— EXERCISE BRIEF —
For every line of the material below, check for the string "deleted" and return the line if it is there.

— RECORDS FOR PROCESSING —

# # # # # # #

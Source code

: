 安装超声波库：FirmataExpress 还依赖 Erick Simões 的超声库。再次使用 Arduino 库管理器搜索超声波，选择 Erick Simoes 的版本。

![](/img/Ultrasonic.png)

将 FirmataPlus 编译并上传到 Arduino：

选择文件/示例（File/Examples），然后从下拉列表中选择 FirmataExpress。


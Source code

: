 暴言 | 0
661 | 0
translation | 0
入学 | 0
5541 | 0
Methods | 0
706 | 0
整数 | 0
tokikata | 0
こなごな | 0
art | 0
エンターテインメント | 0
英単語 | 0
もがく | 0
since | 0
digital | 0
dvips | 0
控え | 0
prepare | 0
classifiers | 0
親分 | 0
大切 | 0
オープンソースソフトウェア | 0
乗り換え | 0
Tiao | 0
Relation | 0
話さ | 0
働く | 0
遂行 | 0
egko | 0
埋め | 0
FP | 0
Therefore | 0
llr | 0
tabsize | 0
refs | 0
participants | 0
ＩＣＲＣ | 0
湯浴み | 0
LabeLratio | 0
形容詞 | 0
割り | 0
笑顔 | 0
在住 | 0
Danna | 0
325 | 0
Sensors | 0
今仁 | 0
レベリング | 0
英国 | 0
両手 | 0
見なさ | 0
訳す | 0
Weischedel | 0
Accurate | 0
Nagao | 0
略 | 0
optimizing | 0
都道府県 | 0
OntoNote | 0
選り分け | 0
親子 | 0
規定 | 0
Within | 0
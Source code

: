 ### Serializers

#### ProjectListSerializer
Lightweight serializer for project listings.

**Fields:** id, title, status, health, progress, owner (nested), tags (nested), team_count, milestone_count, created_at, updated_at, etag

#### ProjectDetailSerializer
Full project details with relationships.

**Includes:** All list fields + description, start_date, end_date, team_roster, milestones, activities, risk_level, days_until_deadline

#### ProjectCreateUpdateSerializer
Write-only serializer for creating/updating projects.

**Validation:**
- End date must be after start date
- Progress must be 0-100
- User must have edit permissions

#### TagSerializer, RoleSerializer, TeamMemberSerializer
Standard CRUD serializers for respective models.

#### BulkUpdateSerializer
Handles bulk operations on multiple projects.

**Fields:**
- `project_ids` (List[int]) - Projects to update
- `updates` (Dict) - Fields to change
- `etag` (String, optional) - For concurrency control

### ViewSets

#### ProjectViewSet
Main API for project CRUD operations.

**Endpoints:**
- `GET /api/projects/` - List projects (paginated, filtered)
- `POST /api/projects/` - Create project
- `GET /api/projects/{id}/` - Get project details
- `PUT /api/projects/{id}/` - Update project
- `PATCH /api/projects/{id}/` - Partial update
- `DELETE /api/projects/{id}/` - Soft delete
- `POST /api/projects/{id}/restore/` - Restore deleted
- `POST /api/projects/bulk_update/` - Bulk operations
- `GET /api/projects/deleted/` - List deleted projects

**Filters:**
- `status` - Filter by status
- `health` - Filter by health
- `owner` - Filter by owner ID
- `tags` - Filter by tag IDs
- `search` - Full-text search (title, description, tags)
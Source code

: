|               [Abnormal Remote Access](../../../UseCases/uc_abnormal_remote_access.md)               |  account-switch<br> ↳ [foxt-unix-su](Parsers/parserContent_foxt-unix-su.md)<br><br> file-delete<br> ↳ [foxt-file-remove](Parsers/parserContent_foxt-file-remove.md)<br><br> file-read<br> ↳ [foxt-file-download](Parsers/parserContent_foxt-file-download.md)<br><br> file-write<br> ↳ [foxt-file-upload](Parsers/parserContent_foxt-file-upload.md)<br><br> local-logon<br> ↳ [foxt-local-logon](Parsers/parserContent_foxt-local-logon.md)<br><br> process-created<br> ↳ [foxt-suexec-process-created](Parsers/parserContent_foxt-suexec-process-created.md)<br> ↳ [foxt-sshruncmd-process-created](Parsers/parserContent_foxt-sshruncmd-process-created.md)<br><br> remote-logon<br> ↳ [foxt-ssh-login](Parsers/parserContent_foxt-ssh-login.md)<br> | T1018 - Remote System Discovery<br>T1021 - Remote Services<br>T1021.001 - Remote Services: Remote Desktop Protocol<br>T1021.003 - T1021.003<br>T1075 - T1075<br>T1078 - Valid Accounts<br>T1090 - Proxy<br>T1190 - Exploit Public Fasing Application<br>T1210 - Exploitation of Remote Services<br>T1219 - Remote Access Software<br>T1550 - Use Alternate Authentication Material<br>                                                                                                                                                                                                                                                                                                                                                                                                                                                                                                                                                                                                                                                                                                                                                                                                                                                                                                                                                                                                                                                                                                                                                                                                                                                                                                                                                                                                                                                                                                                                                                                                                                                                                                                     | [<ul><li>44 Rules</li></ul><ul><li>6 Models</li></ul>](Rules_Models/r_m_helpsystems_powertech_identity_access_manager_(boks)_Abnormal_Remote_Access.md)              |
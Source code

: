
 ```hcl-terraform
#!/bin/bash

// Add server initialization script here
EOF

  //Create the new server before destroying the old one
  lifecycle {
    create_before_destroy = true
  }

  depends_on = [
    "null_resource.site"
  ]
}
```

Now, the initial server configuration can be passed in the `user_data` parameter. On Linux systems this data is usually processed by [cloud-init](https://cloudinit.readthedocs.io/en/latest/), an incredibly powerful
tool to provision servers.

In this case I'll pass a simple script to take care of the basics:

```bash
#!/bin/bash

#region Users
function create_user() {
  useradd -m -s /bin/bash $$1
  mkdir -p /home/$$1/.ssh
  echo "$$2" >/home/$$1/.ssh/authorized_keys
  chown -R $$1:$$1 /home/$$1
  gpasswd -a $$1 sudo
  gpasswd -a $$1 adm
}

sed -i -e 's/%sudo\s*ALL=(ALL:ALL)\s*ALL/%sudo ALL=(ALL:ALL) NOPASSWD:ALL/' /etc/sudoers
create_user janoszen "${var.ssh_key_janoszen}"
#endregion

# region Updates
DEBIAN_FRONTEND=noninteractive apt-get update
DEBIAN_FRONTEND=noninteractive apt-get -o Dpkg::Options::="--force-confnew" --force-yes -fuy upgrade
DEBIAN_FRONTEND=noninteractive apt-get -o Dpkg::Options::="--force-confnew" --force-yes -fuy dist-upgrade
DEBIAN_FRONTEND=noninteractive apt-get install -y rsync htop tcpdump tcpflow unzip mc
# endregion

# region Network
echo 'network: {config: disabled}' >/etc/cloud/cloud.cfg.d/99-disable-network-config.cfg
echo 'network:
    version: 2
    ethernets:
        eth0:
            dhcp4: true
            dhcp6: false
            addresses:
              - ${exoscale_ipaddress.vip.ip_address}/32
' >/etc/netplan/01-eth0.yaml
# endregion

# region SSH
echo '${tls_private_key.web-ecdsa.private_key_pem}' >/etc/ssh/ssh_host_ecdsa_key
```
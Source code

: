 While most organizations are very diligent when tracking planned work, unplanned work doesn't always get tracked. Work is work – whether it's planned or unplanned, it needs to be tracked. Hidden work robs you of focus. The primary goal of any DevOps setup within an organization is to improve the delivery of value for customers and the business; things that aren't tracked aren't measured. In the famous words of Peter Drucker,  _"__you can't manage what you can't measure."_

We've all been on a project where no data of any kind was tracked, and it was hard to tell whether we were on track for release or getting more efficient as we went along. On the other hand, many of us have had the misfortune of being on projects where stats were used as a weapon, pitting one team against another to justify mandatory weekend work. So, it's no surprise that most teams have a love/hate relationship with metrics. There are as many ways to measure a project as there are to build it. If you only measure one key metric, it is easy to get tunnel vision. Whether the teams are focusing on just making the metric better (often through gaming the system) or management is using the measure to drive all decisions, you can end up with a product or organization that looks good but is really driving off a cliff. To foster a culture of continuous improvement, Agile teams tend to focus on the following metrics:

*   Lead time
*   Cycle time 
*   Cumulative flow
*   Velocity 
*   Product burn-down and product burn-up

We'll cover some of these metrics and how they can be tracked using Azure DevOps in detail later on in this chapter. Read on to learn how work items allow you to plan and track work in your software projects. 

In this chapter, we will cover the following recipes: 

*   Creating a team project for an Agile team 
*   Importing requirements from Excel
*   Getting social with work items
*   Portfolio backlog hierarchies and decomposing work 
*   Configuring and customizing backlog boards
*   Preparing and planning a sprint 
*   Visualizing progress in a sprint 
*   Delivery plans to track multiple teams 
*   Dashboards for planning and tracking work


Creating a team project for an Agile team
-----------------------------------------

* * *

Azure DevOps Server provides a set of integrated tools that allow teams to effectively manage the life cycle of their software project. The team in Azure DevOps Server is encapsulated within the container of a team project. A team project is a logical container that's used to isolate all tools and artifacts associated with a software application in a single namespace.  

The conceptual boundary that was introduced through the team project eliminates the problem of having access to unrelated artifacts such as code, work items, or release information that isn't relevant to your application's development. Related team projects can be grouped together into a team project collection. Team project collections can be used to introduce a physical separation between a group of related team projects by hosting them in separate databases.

# # # # # # #

— RESULT OF THE TASK —
- `POST /api/projects/{id}/restore/` - Restore deleted
- `GET /api/projects/deleted/` - List deleted projects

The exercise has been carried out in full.